Re: [patch] My AMD IDE driver, v2.7

[Jeff Garzik <jgarzik@mandrakesoft.com>]

Linus Torvalds wrote:

>On Mon, 11 Mar 2002, Jeff Garzik wrote:
>
>>1) There should be a raw device command interface (not ATA or SCSI specific)
>>
>
>Well, since the raw commands themselves will be bus-specific, you can't
>really avoid THAT part.
>
>The thing I want to be generic is the fact that everybody uses the 
>"request->cmd[]" array, along with the flags in "request->flags" to 
>specify what kind of command it is.
>
>We actually have this infrastructure already, it's just not fully used.
>
I omitted "for userspace" :)

I was referring to having a userspace conduit for submitting requests, a 
la the taskfile ioctl now.


>>3) There should be capability to optionally install filter the raw 
>>device command interface.  The filter is built into the kernel at 
>>compile-time, but can also be disabled at boot time.
>>
>
>This is the part I really don't like.
>
>Thinking like a sysadmin, I want to be able to run programs that I would 
>not allow my users to run or want to be run accidentally. And I do _not_ 
>want to reboot my kernel just because one of my mirrored disks died, I 
>hot-replaced it, and I notice that I need to upgrade the firmware on the 
>thing to make it play nice with the other disks in the array.
>
>See? A setup that either allows everything or nothing is fundamentally
>flawed in this kind of situation - suddenly I as a sysadmin cannot do
>something without bringing the machine down. Which makes all the hotplug
>interfaces useless - or then I as a sysadmin just have to leave a kernel 
>in place that allows the kinds of raw command accesses that I am so scared 
>of.
>
>One solution may be to have the whole raw cmd thing as a loadable module, 
>and then I can make sure that it's not even available on the system so 
>that I have to do some work to find it, and somebody elses program won't 
>just know what to do.
>
>But in that case is should be far removed from the IDE driver - it would 
>just be a module that inserts a raw request on the request queue, and NOT 
>inside some subsystem driver that I obviously want to have available all 
>the time.
>
I like this solution, it was the one I was thinking of :)
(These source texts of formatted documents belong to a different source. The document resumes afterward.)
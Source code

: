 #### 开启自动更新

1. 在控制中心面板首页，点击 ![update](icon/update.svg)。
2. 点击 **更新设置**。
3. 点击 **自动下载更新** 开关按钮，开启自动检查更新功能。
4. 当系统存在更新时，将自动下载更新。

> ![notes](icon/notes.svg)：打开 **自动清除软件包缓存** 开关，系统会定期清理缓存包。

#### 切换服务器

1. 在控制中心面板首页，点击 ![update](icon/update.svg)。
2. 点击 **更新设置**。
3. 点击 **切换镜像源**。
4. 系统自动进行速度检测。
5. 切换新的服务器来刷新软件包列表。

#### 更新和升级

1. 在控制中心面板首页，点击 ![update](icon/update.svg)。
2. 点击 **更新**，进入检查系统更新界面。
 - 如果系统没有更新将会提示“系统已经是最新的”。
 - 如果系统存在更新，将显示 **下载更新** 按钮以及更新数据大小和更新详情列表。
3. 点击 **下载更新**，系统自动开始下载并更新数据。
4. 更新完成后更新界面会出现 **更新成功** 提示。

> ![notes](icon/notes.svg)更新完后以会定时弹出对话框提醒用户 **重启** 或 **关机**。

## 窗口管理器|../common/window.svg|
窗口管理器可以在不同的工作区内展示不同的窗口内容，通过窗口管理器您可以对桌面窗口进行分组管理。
The entire userspace raw cmd ioctl should be a separate module for 
precisely the issues you outlined.  If they choose, people can compile 
that module into the static kernel image, including filter.  Or they can 
use the module without the filter.  Or they can not use the module at 
all.  Etc.

I do understand the problems stemming from the inflexibility of the 
filter that's being discussed, but I disagree that it's a fundamental 
flaw.  It's an option that some people -shouldn't- choose, for various 
reasons.  But that's an issue for documentation and system integrators.

    Jeff